(Saved data entries)
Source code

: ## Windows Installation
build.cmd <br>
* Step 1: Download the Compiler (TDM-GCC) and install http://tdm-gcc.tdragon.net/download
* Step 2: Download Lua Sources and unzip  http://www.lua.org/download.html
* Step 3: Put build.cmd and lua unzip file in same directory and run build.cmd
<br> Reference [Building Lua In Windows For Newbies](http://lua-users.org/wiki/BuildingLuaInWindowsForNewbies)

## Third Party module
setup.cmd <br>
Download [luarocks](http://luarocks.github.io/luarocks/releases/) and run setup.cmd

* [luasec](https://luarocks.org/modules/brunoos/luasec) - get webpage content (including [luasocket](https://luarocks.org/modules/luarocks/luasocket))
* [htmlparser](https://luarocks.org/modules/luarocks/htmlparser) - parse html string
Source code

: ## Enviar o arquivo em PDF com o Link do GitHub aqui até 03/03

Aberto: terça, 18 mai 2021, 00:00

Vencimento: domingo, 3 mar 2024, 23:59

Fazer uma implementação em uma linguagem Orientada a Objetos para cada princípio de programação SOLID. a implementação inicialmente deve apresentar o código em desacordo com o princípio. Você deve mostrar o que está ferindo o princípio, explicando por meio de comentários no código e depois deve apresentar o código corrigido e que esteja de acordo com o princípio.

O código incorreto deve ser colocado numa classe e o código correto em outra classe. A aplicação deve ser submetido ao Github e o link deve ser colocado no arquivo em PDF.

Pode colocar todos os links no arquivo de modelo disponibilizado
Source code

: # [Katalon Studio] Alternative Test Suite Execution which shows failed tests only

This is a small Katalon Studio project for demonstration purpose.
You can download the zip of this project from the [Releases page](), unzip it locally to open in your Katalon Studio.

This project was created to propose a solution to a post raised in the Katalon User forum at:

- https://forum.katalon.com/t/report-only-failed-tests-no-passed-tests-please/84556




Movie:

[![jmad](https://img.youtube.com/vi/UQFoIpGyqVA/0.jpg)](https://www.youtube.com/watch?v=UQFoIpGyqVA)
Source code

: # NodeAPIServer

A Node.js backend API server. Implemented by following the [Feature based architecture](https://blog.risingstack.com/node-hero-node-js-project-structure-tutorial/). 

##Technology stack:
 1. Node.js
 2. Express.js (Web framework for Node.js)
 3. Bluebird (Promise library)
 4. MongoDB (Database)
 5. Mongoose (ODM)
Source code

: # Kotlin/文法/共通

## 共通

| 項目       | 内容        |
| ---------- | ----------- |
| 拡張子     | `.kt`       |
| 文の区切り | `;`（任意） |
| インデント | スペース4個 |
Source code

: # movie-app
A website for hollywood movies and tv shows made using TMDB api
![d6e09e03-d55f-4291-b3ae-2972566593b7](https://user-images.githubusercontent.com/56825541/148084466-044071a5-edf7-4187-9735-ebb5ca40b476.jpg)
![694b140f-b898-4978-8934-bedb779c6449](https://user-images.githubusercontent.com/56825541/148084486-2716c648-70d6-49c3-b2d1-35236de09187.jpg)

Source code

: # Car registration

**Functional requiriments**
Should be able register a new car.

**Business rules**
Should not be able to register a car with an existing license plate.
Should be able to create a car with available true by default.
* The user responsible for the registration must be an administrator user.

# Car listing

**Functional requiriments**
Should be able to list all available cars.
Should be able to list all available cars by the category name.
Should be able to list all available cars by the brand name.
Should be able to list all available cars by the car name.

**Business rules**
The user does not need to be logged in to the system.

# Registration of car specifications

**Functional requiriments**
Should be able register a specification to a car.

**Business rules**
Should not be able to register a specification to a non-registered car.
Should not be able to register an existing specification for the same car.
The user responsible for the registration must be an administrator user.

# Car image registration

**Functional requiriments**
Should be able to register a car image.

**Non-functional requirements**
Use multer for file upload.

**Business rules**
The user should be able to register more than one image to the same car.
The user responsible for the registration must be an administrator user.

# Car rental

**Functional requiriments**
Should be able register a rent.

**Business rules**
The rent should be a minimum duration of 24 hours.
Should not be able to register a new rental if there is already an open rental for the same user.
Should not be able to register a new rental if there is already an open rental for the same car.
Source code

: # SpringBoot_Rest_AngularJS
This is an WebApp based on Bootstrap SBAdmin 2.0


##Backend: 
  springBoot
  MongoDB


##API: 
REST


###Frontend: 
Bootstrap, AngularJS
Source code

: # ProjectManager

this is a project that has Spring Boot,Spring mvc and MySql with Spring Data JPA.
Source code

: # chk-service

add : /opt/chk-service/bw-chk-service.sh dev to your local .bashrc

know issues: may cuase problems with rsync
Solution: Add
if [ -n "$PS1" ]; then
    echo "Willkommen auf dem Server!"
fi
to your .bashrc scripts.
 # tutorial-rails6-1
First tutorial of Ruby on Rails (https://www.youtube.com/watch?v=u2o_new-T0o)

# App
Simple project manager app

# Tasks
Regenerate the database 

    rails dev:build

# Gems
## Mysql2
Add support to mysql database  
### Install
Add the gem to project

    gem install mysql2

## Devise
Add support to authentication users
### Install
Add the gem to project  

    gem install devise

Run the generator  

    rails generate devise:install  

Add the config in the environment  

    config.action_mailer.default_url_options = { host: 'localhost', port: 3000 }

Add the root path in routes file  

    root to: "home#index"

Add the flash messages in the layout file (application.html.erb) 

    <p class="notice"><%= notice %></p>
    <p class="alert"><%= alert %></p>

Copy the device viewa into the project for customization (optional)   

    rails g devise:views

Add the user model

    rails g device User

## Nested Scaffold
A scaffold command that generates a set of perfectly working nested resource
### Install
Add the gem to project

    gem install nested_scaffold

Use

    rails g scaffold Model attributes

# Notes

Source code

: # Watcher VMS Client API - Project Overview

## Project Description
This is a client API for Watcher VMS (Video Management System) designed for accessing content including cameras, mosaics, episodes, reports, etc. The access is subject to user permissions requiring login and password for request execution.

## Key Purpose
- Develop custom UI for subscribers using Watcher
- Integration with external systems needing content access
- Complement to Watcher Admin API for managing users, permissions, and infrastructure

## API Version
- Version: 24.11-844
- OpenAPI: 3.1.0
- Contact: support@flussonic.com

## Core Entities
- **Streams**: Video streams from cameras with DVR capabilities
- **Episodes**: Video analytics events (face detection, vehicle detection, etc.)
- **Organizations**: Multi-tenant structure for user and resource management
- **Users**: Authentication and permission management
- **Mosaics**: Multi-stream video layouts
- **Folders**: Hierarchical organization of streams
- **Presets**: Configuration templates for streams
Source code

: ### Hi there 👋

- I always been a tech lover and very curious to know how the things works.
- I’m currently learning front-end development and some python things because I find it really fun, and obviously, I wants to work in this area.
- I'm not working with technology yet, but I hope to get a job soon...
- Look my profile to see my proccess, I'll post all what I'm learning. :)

## Description of the task
Only the lines from the one containing "- **Mosaics**: Multi-stream video layouts" through the final line above should be duplicated, exactly as they stand.

## Answer to this exercise
- **Mosaics**: Multi-stream video layouts
- **Folders**: Hierarchical organization of streams
- **Presets**: Configuration templates for streams
Source code

: ### Hi there 👋

- I always been a tech lover and very curious to know how the things works.
- I’m currently learning front-end development and some python things because I find it really fun, and obviously, I wants to work in this area.
- I'm not working with technology yet, but I hope to get a job soon...
- Look my profile to see my proccess, I'll post all what I'm learning. :)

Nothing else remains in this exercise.